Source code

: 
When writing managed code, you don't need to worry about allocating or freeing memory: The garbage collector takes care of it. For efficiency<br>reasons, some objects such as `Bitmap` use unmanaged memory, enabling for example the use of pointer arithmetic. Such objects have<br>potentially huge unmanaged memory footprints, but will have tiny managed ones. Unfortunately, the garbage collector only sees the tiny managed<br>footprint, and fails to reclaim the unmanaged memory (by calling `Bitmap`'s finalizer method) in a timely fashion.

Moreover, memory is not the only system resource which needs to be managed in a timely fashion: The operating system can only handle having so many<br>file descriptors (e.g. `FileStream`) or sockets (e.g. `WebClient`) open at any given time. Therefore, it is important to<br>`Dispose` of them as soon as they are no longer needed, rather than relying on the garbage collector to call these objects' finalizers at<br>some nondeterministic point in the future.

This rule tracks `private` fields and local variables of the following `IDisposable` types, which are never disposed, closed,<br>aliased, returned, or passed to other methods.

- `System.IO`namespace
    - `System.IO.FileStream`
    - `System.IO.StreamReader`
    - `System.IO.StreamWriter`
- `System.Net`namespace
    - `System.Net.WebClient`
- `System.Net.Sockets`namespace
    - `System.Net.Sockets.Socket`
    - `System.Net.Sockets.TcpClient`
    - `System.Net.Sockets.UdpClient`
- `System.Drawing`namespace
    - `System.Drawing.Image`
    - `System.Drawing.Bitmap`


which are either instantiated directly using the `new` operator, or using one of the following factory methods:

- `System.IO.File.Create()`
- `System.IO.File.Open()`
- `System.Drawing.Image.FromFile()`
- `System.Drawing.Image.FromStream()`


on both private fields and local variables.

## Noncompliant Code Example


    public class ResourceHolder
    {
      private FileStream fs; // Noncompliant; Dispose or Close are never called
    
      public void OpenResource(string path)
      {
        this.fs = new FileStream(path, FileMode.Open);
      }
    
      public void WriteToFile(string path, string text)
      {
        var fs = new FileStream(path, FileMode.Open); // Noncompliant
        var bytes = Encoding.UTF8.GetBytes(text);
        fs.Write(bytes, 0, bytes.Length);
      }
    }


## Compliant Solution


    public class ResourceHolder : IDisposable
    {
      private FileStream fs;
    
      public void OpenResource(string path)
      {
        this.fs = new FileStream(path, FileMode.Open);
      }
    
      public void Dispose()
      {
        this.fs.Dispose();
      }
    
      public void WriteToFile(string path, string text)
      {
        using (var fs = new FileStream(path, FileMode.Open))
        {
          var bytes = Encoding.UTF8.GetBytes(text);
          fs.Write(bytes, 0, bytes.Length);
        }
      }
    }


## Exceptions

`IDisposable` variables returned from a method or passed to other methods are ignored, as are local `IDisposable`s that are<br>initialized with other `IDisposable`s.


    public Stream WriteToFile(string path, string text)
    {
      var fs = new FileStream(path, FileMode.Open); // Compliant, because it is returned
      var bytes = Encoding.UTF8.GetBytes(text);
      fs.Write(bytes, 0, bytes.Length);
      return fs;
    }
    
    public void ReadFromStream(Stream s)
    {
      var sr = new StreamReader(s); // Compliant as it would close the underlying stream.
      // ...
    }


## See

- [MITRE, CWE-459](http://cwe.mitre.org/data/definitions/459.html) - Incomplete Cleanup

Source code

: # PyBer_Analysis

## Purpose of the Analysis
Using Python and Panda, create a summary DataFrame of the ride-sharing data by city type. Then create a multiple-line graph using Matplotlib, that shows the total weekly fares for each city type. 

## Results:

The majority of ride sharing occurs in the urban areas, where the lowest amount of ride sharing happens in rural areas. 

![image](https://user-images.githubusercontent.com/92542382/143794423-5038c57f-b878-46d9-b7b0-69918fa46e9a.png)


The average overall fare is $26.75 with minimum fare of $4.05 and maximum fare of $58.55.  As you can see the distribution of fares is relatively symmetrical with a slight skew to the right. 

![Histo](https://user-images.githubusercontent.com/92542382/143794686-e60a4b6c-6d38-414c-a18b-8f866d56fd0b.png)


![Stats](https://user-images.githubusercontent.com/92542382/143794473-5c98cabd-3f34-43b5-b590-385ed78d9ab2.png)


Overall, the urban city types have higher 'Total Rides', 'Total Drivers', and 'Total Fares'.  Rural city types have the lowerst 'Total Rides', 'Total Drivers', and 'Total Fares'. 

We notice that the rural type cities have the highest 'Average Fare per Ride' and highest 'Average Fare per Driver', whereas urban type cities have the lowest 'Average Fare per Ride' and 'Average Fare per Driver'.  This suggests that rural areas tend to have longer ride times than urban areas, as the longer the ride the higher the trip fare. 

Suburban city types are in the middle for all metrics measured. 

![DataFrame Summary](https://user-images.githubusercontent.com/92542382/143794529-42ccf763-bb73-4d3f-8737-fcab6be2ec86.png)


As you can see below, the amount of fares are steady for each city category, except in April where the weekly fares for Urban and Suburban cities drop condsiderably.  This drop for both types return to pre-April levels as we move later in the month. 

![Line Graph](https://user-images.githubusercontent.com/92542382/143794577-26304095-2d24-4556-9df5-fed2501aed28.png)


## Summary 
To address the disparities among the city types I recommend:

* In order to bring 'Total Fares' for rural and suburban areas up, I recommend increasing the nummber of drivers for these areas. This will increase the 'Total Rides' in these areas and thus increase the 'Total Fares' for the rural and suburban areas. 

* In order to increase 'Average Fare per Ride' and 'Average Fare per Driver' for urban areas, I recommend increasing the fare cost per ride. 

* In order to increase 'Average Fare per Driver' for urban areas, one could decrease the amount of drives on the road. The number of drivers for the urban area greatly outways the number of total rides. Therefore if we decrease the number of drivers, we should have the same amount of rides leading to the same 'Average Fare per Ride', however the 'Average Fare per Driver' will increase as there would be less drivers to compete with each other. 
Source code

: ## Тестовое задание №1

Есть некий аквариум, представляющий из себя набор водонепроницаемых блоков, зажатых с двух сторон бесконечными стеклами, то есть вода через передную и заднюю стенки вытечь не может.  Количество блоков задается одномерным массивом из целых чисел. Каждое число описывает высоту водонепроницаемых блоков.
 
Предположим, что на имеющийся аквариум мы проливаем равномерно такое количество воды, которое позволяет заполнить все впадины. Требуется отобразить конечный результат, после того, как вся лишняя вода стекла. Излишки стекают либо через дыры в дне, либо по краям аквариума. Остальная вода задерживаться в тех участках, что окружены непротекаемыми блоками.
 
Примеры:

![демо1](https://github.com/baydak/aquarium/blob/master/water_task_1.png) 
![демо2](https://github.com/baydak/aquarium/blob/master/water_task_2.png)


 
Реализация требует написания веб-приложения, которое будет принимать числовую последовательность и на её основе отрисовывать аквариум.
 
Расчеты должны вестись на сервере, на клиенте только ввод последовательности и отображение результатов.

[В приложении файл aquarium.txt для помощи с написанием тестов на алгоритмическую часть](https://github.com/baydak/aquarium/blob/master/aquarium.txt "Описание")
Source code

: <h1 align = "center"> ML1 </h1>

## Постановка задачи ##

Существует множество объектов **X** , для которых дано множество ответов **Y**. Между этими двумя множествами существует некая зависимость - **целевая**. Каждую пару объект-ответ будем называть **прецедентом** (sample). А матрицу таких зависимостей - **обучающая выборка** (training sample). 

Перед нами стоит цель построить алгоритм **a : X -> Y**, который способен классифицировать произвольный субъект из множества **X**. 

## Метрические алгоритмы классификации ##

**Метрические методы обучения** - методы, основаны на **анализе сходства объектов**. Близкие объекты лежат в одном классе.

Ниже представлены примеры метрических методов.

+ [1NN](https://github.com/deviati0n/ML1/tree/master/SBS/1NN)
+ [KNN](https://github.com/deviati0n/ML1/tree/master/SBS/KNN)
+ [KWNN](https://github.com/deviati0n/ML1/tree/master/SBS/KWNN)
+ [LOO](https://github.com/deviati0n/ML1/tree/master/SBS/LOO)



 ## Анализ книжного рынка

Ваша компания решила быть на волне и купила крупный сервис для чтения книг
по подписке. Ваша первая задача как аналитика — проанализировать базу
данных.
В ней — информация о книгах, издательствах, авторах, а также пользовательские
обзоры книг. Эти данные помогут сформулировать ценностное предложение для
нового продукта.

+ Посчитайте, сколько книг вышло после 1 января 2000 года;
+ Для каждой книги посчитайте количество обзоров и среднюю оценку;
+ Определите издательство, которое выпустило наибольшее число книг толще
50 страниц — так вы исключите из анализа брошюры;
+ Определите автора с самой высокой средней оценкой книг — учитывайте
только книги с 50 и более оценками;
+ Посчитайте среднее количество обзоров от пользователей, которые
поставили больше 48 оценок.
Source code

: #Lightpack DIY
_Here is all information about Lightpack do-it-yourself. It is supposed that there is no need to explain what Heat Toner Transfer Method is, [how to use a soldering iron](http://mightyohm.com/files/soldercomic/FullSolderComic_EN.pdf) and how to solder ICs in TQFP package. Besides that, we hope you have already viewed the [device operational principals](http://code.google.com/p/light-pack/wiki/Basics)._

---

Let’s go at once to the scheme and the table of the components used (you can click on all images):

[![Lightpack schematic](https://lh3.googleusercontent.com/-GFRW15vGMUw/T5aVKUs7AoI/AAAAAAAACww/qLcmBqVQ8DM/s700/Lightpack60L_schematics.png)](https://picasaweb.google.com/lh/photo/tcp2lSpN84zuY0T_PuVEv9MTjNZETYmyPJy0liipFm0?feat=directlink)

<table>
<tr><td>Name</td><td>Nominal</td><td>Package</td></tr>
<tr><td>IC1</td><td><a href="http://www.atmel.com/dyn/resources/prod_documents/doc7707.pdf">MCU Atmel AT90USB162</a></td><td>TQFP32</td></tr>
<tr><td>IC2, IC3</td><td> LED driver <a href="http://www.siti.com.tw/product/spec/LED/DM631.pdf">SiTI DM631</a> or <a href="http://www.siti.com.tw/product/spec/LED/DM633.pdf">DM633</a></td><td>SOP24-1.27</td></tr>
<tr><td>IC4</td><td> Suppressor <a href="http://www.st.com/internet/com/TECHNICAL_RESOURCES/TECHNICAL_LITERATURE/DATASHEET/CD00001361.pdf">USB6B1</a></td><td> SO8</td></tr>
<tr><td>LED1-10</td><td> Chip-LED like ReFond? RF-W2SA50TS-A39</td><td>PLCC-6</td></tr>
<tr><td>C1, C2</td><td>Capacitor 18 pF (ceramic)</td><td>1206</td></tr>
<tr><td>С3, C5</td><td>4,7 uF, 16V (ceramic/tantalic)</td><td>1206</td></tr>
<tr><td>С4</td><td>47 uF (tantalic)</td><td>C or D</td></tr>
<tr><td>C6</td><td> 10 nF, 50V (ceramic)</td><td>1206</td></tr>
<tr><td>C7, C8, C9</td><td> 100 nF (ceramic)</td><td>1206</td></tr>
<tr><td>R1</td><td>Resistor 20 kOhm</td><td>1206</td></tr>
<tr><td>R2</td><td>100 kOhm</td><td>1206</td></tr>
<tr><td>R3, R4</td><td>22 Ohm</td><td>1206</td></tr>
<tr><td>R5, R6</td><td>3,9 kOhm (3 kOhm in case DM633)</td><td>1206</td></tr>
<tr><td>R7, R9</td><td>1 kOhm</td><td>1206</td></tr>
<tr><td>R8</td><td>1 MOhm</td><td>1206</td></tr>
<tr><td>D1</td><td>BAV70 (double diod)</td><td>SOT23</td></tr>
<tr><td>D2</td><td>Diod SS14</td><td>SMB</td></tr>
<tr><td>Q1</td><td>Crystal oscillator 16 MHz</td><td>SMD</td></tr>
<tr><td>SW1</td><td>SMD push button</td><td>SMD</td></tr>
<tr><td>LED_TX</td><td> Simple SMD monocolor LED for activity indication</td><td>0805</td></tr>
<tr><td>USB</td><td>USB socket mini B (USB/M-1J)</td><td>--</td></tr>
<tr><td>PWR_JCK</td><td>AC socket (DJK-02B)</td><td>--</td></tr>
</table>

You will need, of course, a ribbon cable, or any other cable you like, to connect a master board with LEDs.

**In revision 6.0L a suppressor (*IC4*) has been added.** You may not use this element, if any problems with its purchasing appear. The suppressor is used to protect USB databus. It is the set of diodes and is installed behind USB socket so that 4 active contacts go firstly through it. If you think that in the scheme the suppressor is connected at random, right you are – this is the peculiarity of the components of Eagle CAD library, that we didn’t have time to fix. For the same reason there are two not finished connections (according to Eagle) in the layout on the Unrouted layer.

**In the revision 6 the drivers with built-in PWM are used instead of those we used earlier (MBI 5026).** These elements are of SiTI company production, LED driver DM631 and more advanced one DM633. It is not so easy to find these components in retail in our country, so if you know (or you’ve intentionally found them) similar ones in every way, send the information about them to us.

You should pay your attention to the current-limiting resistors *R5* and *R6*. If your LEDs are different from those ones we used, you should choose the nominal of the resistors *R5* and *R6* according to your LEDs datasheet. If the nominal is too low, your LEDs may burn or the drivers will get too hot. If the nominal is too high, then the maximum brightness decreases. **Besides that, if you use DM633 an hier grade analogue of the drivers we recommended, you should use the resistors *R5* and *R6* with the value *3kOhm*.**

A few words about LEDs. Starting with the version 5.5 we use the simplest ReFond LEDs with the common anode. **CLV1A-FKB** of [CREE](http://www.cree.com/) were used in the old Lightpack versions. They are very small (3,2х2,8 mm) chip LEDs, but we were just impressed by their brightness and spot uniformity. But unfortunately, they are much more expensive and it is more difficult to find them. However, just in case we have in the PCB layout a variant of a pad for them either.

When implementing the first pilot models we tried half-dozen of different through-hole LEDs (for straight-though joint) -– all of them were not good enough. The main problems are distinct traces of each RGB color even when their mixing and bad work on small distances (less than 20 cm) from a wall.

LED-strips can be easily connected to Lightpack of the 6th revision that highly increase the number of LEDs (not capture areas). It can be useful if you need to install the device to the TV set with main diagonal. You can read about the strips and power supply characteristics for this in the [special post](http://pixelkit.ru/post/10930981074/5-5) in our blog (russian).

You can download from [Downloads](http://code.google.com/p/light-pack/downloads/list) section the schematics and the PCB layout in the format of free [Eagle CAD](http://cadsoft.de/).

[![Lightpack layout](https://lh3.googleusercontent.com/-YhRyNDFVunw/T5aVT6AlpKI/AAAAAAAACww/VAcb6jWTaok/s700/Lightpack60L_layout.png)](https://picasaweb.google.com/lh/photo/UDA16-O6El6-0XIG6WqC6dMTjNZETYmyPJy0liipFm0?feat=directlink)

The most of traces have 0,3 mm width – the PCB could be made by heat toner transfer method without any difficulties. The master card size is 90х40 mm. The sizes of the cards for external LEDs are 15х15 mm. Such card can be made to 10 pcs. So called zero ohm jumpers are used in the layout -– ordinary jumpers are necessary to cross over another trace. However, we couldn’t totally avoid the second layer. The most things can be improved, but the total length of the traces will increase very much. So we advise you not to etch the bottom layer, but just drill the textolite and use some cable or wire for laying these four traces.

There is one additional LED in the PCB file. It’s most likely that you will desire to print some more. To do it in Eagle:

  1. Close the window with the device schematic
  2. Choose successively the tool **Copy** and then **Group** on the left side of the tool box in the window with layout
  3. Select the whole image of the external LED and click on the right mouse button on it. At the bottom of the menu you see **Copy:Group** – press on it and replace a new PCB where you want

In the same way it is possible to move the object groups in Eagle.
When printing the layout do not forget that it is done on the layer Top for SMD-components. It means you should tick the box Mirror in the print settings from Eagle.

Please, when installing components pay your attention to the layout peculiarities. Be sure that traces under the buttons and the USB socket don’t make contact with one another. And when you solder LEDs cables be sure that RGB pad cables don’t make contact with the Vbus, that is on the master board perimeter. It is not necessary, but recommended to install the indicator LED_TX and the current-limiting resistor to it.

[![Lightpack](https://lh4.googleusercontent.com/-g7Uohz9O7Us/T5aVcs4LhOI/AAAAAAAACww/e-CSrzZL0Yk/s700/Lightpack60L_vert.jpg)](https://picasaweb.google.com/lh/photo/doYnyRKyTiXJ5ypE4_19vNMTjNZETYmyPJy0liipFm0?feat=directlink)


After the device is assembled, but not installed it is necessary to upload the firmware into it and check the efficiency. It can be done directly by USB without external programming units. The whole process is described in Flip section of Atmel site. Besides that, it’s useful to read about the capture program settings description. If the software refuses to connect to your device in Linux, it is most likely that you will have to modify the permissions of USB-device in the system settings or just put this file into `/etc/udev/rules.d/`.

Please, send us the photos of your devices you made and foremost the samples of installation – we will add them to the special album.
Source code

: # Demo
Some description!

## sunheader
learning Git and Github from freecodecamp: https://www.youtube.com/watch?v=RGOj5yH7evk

• • • • • • •

Brief >>
Only the lines above starting with the one with "<tr><td>R1</td><td>Resistor 20 kOhm</td><td>1206</td></tr>" and going through the one with "You will need, of" are to be copied, word for word and with both ends kept.

Response for this exercise >>
<tr><td>R1</td><td>Resistor 20 kOhm</td><td>1206</td></tr>
<tr><td>R2</td><td>100 kOhm</td><td>1206</td></tr>
<tr><td>R3, R4</td><td>22 Ohm</td><td>1206</td></tr>
<tr><td>R5, R6</td><td>3,9 kOhm (3 kOhm in case DM633)</td><td>1206</td></tr>
<tr><td>R7, R9</td><td>1 kOhm</td><td>1206</td></tr>
<tr><td>R8</td><td>1 MOhm</td><td>1206</td></tr>
<tr><td>D1</td><td>BAV70 (double diod)</td><td>SOT23</td></tr>
<tr><td>D2</td><td>Diod SS14</td><td>SMB</td></tr>
<tr><td>Q1</td><td>Crystal oscillator 16 MHz</td><td>SMD</td></tr>
<tr><td>SW1</td><td>SMD push button</td><td>SMD</td></tr>
<tr><td>LED_TX</td><td> Simple SMD monocolor LED for activity indication</td><td>0805</td></tr>
<tr><td>USB</td><td>USB socket mini B (USB/M-1J)</td><td>--</td></tr>
<tr><td>PWR_JCK</td><td>AC socket (DJK-02B)</td><td>--</td></tr>
</table>

You will need, of course, a ribbon cable, or any other cable you like, to connect a master board with LEDs.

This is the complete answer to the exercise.